REVIEW: USC's THE SEEING PLACE at Longstreet Theatre by Christian Anderson

“… theatre isn’t preparation for life, it is life, and even more than life!”

“Butterscotch!”

This is what one student actor (a USC student actor who is playing a USC student actor) in a play in Longstreet Theatre (in a play about Longstreet Theatre) exclaims to his fellow USC/USC student actors in Longstreet/Longstreet Theatre. What it means is, “Basta! That’s enough.” The student actor has reached his limit in an exercise they are doing during a rehearsal.

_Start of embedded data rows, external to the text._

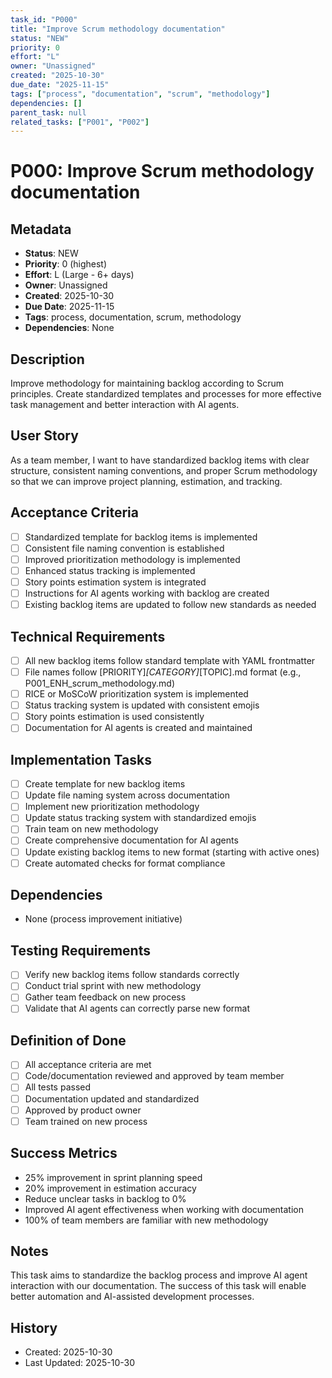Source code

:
 ```yaml
---
task_id: "P000"
title: "Improve Scrum methodology documentation"
status: "NEW"
priority: 0
effort: "L"
owner: "Unassigned"
created: "2025-10-30"
due_date: "2025-11-15"
tags: ["process", "documentation", "scrum", "methodology"]
dependencies: []
parent_task: null
related_tasks: ["P001", "P002"]
---
```


# P000: Improve Scrum methodology documentation

## Metadata
- **Status**: NEW
- **Priority**: 0 (highest)
- **Effort**: L (Large - 6+ days)
- **Owner**: Unassigned
- **Created**: 2025-10-30
- **Due Date**: 2025-11-15
- **Tags**: process, documentation, scrum, methodology
- **Dependencies**: None

## Description
Improve methodology for maintaining backlog according to Scrum principles. Create standardized templates and processes for more effective task management and better interaction with AI agents.

## User Story
As a team member, I want to have standardized backlog items with clear structure, consistent naming conventions, and proper Scrum methodology so that we can improve project planning, estimation, and tracking.

## Acceptance Criteria
- [ ] Standardized template for backlog items is implemented
- [ ] Consistent file naming convention is established  
- [ ] Improved prioritization methodology is implemented
- [ ] Enhanced status tracking is implemented
- [ ] Story points estimation system is integrated
- [ ] Instructions for AI agents working with backlog are created
- [ ] Existing backlog items are updated to follow new standards as needed

## Technical Requirements
- [ ] All new backlog items follow standard template with YAML frontmatter
- [ ] File names follow [PRIORITY]_[CATEGORY]_[TOPIC].md format (e.g., P001_ENH_scrum_methodology.md)
- [ ] RICE or MoSCoW prioritization system is implemented
- [ ] Status tracking system is updated with consistent emojis
- [ ] Story points estimation is used consistently
- [ ] Documentation for AI agents is created and maintained

## Implementation Tasks
- [ ] Create template for new backlog items
- [ ] Update file naming system across documentation
- [ ] Implement new prioritization methodology
- [ ] Update status tracking system with standardized emojis
- [ ] Train team on new methodology
- [ ] Create comprehensive documentation for AI agents
- [ ] Update existing backlog items to new format (starting with active ones)
- [ ] Create automated checks for format compliance

## Dependencies
- None (process improvement initiative)

## Testing Requirements
- [ ] Verify new backlog items follow standards correctly
- [ ] Conduct trial sprint with new methodology
- [ ] Gather team feedback on new process
- [ ] Validate that AI agents can correctly parse new format

## Definition of Done
- [ ] All acceptance criteria are met
- [ ] Code/documentation reviewed and approved by team member
- [ ] All tests passed
- [ ] Documentation updated and standardized
- [ ] Approved by product owner
- [ ] Team trained on new process

## Success Metrics
- 25% improvement in sprint planning speed
- 20% improvement in estimation accuracy
- Reduce unclear tasks in backlog to 0%
- Improved AI agent effectiveness when working with documentation
- 100% of team members are familiar with new methodology

## Notes
This task aims to standardize the backlog process and improve AI agent interaction with our documentation. The success of this task will enable better automation and AI-assisted development processes.

## History
- Created: 2025-10-30
- Last Updated: 2025-10-30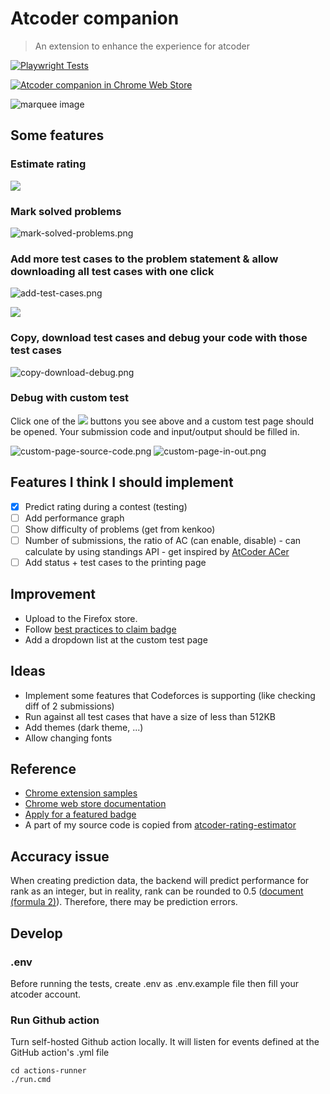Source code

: # Atcoder companion
> An extension to enhance the experience for atcoder

[![Playwright Tests](https://github.com/conlacda/useful-atcoder/actions/workflows/playwright.yml/badge.svg)](https://github.com/conlacda/useful-atcoder/actions/workflows/playwright.yml) 

[![Atcoder companion in Chrome Web Store](https://storage.googleapis.com/web-dev-uploads/image/WlD8wC6g8khYWPJUsQceQkhXSlv1/tbyBjqi7Zu733AAKA5n4.png 'Available in the Chrome Web Store')](https://chromewebstore.google.com/detail/atcoder-companion/bflhekmjlbpdlibcmojpikplaldgceec)

![marquee image](images/Atcoder%20Companion_1400x560.png)

## Some features

### Estimate rating
![](images/estimate-rating.png)

### Mark solved problems
![mark-solved-problems.png](images/mark-solved-problems.png)

### Add more test cases to the problem statement & allow downloading all test cases with one click
![add-test-cases.png](images/add-test-cases.png)

![](images/download-testcases.png)

### Copy, download test cases and debug your code with those test cases
![copy-download-debug.png](images/copy-download-debug.png)

### Debug with custom test
Click one of the ![](images/bug.svg) buttons you see above and a custom test page should be opened. Your submission code and input/output should be filled in.

![custom-page-source-code.png](images/custom-page-source-code.png)
![custom-page-in-out.png](images/custom-page-in-out.png)

## Features I think I should implement
* [x] Predict rating during a contest (testing)
* [ ] Add performance graph
* [ ] Show difficulty of problems (get from kenkoo)
* [ ] Number of submissions, the ratio of AC (can enable, disable) - can calculate by using standings API - get inspired by [AtCoder ACer](https://chromewebstore.google.com/detail/atcoder-acer/pmdfjdiiiacncpgmjmeicdoidkaadjde)
* [ ] Add status + test cases to the printing page

## Improvement
* Upload to the Firefox store.
* Follow [best practices to claim badge](https://support.google.com/chrome_webstore/answer/1050673?hl=en&visit_id=638494791511429235-3837272215&p=cws_badges&rd=1#cws_badges&zippy=%2Cunderstand-chrome-web-store-badges)
* Add a dropdown list at the custom test page

## Ideas
* Implement some features that Codeforces is supporting (like checking diff of 2 submissions)
* Run against all test cases that have a size of less than 512KB
* Add themes (dark theme, ...)
* Allow changing fonts

## Reference
* [Chrome extension samples](https://github.com/GoogleChrome/chrome-extensions-samples/tree/main/api-samples/alarms)
* [Chrome web store documentation](https://developer.chrome.com/docs/webstore/)
* [Apply for a featured badge](https://support.google.com/chrome_webstore/contact/one_stop_support?hl=en)
* A part of my source code is copied from [atcoder-rating-estimator](https://github.com/koba-e964/atcoder-rating-estimator)

## Accuracy issue
When creating prediction data, the backend will predict performance for rank as an integer, but in reality, rank can be rounded to 0.5 ([document (formula 2)](https://www.dropbox.com/scl/fo/kwegqfivzi6poaxrzjv5c/AHjoZ-NKH5T-1h5xG__eUbc?dl=0&e=1&preview=rating.pdf&rlkey=mdcoluspeabxfouitvoqdb8cd)). Therefore, there may be prediction errors.

## Develop
### .env
Before running the tests, create .env as .env.example file then fill your atcoder account.

### Run Github action
Turn self-hosted Github action locally. It will listen for events defined at the GitHub action's .yml file
```shell
cd actions-runner
./run.cmd
```
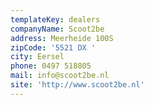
 ```yaml
---
templateKey: dealers
companyName: Scoot2be
address: Meerheide 100S
zipCode: '5521 DX '
city: Eersel
phone: 0497 518805
mail: info@scoot2be.nl
site: 'http://www.scoot2be.nl'
---
```


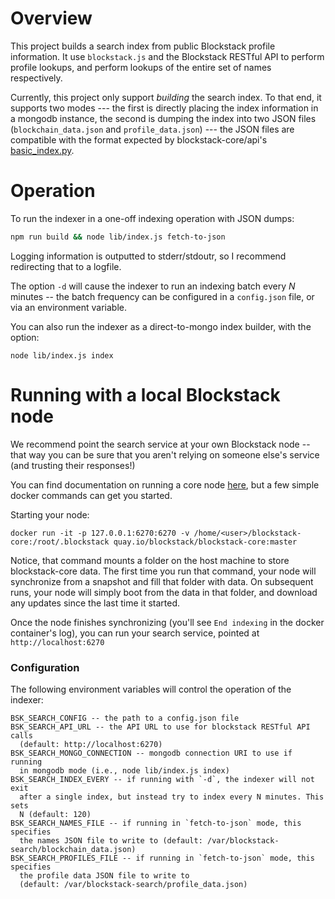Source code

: # Overview

This project builds a search index from public Blockstack profile
information. It use `blockstack.js` and the Blockstack RESTful
API to perform profile lookups, and perform lookups of the entire
set of names respectively.

Currently, this project only support _building_ the search index. To
that end, it supports two modes --- the first is directly placing the
index information in a mongodb instance, the second is dumping the
index into two JSON files (`blockchain_data.json` and
`profile_data.json`) --- the JSON files are compatible with the format
expected by blockstack-core/api's [basic_index.py](https://github.com/blockstack/blockstack-core/blob/master/api/search/basic_index.py).

# Operation

To run the indexer in a one-off indexing operation with JSON dumps:

```bash
npm run build && node lib/index.js fetch-to-json
```

Logging information is outputted to stderr/stdoutr, so I recommend
redirecting that to a logfile.

The option `-d` will cause the indexer to run an indexing batch every
_N_ minutes -- the batch frequency can be configured in a
`config.json` file, or via an environment variable.

You can also run the indexer as a direct-to-mongo index builder, with the
option:
```
node lib/index.js index
```

# Running with a local Blockstack node

We recommend point the search service at your own Blockstack node -- that
way you can be sure that you aren't relying on someone else's service (and
trusting their responses!)

You can find documentation on running a core
node [here](https://github.com/blockstack/blockstack-core#installing-blockstack-core),
but a few simple docker commands can get you started.

Starting your node:
```
docker run -it -p 127.0.0.1:6270:6270 -v /home/<user>/blockstack-core:/root/.blockstack quay.io/blockstack/blockstack-core:master
```

Notice, that command mounts a folder on the host machine to store blockstack-core
data. The first time you run that command, your node will synchronize from a snapshot
and fill that folder with data. On subsequent runs, your node will simply boot from
the data in that folder, and download any updates since the last time it started.

Once the node finishes synchronizing (you'll see ` End indexing ` in the docker container's log),
you can run your search service, pointed at `http://localhost:6270`

### Configuration

The following environment variables will control the operation of
the indexer:

```
BSK_SEARCH_CONFIG -- the path to a config.json file
BSK_SEARCH_API_URL -- the API URL to use for blockstack RESTful API calls
  (default: http://localhost:6270)
BSK_SEARCH_MONGO_CONNECTION -- mongodb connection URI to use if running
  in mongodb mode (i.e., node lib/index.js index)
BSK_SEARCH_INDEX_EVERY -- if running with `-d`, the indexer will not exit
  after a single index, but instead try to index every N minutes. This sets
  N (default: 120)
BSK_SEARCH_NAMES_FILE -- if running in `fetch-to-json` mode, this specifies
  the names JSON file to write to (default: /var/blockstack-search/blockchain_data.json)
BSK_SEARCH_PROFILES_FILE -- if running in `fetch-to-json` mode, this specifies
  the profile data JSON file to write to
  (default: /var/blockstack-search/profile_data.json)
```
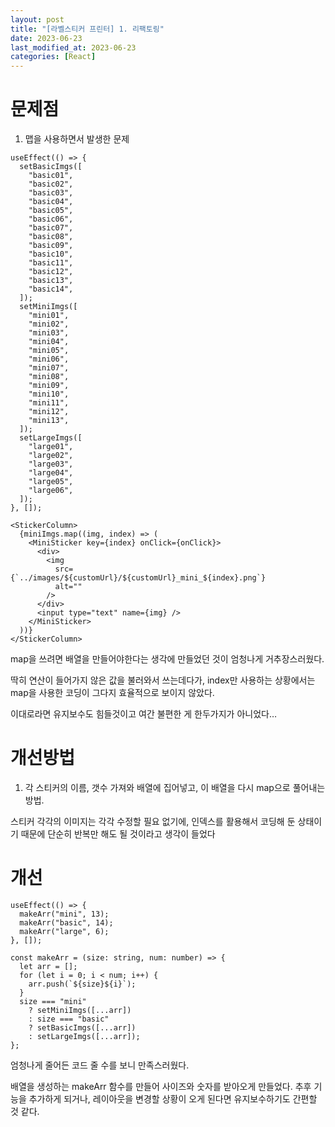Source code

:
 ```yaml
---
layout: post
title: "[라벨스티커 프린터] 1. 리팩토링"
date: 2023-06-23
last_modified_at: 2023-06-23
categories: [React]
---
```


# 문제점

1. 맵을 사용하면서 발생한 문제

```tsx
useEffect(() => {
  setBasicImgs([
    "basic01",
    "basic02",
    "basic03",
    "basic04",
    "basic05",
    "basic06",
    "basic07",
    "basic08",
    "basic09",
    "basic10",
    "basic11",
    "basic12",
    "basic13",
    "basic14",
  ]);
  setMiniImgs([
    "mini01",
    "mini02",
    "mini03",
    "mini04",
    "mini05",
    "mini06",
    "mini07",
    "mini08",
    "mini09",
    "mini10",
    "mini11",
    "mini12",
    "mini13",
  ]);
  setLargeImgs([
    "large01",
    "large02",
    "large03",
    "large04",
    "large05",
    "large06",
  ]);
}, []);
```

```tsx
<StickerColumn>
  {miniImgs.map((img, index) => (
    <MiniSticker key={index} onClick={onClick}>
      <div>
        <img
          src={`../images/${customUrl}/${customUrl}_mini_${index}.png`}
          alt=""
        />
      </div>
      <input type="text" name={img} />
    </MiniSticker>
  ))}
</StickerColumn>
```

map을 쓰려면 배열을 만들어야한다는 생각에 만들었던 것이 엄청나게 거추장스러웠다.

딱히 연산이 들어가지 않은 값을 불러와서 쓰는데다가, index만 사용하는 상황에서는 map을 사용한 코딩이 그다지 효율적으로 보이지 않았다.

이대로라면 유지보수도 힘들것이고 여간 불편한 게 한두가지가 아니었다…

# 개선방법

1. 각 스티커의 이름, 갯수 가져와 배열에 집어넣고, 이 배열을 다시 map으로 풀어내는 방법.

스티커 각각의 이미지는 각각 수정할 필요 없기에, 인덱스를 활용해서 코딩해 둔 상태이기 때문에 단순히 반복만 해도 될 것이라고 생각이 들었다

# 개선

```tsx
useEffect(() => {
  makeArr("mini", 13);
  makeArr("basic", 14);
  makeArr("large", 6);
}, []);

const makeArr = (size: string, num: number) => {
  let arr = [];
  for (let i = 0; i < num; i++) {
    arr.push(`${size}${i}`);
  }
  size === "mini"
    ? setMiniImgs([...arr])
    : size === "basic"
    ? setBasicImgs([...arr])
    : setLargeImgs([...arr]);
};
```

엄청나게 줄어든 코드 줄 수를 보니 만족스러웠다.

배열을 생성하는 makeArr 함수를 만들어 사이즈와 숫자를 받아오게 만들었다. 추후 기능을 추가하게 되거나, 레이아웃을 변경할 상황이 오게 된다면 유지보수하기도 간편할 것 같다.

This seemingly innocuous scene takes on new significance later in the play. Longstreet Theatre, it seems, may be haunted. During the Civil War, the theatre served as a Confederate hospital with a morgue in the basement. One of the student actors has had enough of the twitching lights, unexplainable disappearances/appearances of items, cold drafts, and… (well, you get the idea and I don’t want to say more and spoil the fun), and yells out, “Butterscotch!” She’s had enough.

The Seeing Place, written by USC Theatre Assistant Professor Lauren Wilson and directed by Wilson and Marybeth Gorman Craig, is very meta. It’s a play about Longstreet Theatre taking place in the actual Longstreet Theatre with actual USC students playing USC students. It’s a play within a play. And because they are rehearsing to perform Hamlet and the scene of the play within that play, it becomes a play within a play within a play. (Poe’s “A Dream Within a Dream” comes to mind for multiple reasons here.)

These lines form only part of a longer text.